== What the task requires ==
Look for the word "available" in the entries below, then copy every line that has it.

== Data supplied ==
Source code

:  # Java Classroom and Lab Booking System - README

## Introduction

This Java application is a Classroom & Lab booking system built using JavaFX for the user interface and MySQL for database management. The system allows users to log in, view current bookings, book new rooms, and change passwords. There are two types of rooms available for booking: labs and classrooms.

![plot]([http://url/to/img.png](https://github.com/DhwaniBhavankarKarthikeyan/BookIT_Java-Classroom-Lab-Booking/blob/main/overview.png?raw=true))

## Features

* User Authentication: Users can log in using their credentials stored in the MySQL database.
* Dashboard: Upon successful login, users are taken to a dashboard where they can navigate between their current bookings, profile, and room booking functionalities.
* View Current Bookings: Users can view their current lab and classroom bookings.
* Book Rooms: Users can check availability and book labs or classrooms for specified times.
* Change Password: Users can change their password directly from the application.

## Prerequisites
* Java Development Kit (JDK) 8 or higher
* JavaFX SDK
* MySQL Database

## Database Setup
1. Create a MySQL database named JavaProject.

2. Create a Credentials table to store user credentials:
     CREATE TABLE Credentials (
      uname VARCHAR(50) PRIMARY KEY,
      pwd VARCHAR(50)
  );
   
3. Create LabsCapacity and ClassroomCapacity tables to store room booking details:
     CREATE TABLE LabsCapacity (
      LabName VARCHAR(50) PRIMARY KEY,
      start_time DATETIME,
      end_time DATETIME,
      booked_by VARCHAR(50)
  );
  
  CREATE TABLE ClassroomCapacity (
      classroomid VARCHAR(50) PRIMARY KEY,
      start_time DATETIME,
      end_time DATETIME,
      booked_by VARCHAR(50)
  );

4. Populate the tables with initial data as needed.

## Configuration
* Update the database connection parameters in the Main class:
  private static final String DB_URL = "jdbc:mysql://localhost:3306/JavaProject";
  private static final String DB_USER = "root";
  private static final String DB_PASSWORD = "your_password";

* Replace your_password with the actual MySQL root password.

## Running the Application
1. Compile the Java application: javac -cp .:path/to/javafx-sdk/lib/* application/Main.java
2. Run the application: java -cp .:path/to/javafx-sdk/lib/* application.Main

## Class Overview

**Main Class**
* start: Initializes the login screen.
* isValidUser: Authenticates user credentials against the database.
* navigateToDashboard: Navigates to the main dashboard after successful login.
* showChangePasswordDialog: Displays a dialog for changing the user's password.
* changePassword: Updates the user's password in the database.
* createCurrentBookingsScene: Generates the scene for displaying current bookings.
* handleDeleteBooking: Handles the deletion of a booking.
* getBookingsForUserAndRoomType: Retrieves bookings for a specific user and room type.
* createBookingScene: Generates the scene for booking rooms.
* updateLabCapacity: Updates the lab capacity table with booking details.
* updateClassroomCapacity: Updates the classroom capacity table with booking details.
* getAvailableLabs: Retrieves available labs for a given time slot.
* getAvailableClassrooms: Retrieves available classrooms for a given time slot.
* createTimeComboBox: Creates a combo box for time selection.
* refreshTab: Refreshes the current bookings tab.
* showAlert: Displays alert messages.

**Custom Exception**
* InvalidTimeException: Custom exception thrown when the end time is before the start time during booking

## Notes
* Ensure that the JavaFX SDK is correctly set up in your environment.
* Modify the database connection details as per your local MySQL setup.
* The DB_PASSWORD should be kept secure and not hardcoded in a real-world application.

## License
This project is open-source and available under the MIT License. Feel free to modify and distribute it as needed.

== Reply ==
This Java application is a Classroom & Lab booking system built using JavaFX for the user interface and MySQL for database management. The system allows users to log in, view current bookings, book new rooms, and change passwords. There are two types of rooms available for booking: labs and classrooms.
* getAvailableLabs: Retrieves available labs for a given time slot.
* getAvailableClassrooms: Retrieves available classrooms for a given time slot.
This project is open-source and available under the MIT License. Feel free to modify and distribute it as needed.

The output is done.